WATCH: Rod Blagojevich timeline
Blagojevich is halfway through serving a 14-year sentence after he was convicted of multiple federal corruption charges, including trying to solicit money to fill Barack Obama's U.S. Senate seat. Blagojevich was wiretapped in phone conversations.
"He's been in jail for seven years over a phone call where nothing happens - over a phone call which he shouldn't have said what he said, but it was braggadocio you would say," Trump said. "I would think that there have been many politicians - I'm not one of them by the way - that have said a lot worse over the telephone."
"The statement is 'I didn't do anything wrong and neither did Rod Blagojevich and so there,'" Washington said.
But Jim Matsumoto, who served as jury foreman in the first of two Blagojevich trials, disagrees.
"To let him out is not justice, in my opinion," Matsumoto said. "He has shown no remorse whatsoever, and he claims he did nothing wrong."
Soffer and Lightfoot agreed that while legal minds can argue over the fairness of Blagojevich's 14-year prison term, there should be no dispute about the seriousness of the governor's corruption.
"The former governor was convicted in a court of law, there were several appeals that went up and the decision of the jury and the judge have been upheld by the 7th Circuit several times," Lightfoot said. "The governor disgraced his office. He's one of the few governors in the history of the country that's been impeached. And, he didn't take seriously the incredible magnitude of power which he held, and I am not sure that I've ever heard any contrition on his part."
"In a state where corrupt, machine-style politics is still all too common, it's important that those found guilty serve their prison sentence in its entirety. Rod Blagojevich is certainly no exception. The former Governor's proven record of corruption is a stain upon Illinois and its citizens.
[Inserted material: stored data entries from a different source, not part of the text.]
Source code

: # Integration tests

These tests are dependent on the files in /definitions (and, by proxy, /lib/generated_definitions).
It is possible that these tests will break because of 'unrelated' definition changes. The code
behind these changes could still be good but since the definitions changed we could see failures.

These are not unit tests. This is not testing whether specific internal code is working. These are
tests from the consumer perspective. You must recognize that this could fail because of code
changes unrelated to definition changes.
We must stand up and send the message that corruption will not be tolerated in Illinois," said Illinois Republican Party Chairman Tim Schneider
Although Trump said he is moving toward cutting Blagojevich's sentence short, he certainly could decide to pardon him. Either way, if it happens, the actual released would be quick, according to sources familiar with the process. The governor could be headed home either the same day or certainly within several days of such a decision.
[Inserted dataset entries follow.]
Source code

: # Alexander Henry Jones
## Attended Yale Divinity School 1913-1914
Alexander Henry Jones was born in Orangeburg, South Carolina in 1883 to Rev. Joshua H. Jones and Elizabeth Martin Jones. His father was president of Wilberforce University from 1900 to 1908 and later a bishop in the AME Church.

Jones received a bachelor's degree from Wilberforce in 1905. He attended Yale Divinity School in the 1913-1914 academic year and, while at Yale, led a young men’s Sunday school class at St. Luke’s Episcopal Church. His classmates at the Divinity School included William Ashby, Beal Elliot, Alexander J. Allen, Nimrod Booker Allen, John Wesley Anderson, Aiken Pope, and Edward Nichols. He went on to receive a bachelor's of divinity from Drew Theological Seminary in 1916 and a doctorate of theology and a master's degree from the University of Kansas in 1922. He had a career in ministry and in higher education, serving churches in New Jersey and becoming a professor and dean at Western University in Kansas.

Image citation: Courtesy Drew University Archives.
This is also not the first time Trump has spoken about setting Blagojevich free. The last time was fifteen months ago. Blagojevich remains in federal prison.
On Twitter, Patti Blagojevich said, "Our President's comments on Air Force One last night make us very hopeful that our almost 11 year nightmare might soon be over. We are very grateful."
Our President's comments on Air Force One last night make us very hopeful that our almost 11 year nightmare might soon be over. We are very grateful.— Patti Blagojevich (@pblagojevich) August 8, 2019
For press inquires please contact Mark Vargas -202-878-1715, @markavargas .
"His wife I think is fantastic and I'm thinking about commuting his sentence very strongly," the president added Wednesday night. "I think it's enough, seven years."
Mark Vargas, a spokesman for Patti Blagojevich, said in a statement, "Patti remains hopeful - and we'll continue to follow along closely."
In a statement to ABC7, Blagojevich's brother Rob Blagojevich said, "I am cautiously optimistic that President Trump will do the right thing for my brother. President Trump has a track record of looking at legal injustices done by the Department of Justice and he's trying to make amends for those who have been unjustly prosecuted."
ABC7 has reached out to his attorneys for comment.
A spokeswoman for Governor JB Pritzker issued a statement saying, "The governor has said he believes the former governor is in prison, where he belongs. The president should instead focus his attention on the critical issues facing this country, like gun safety."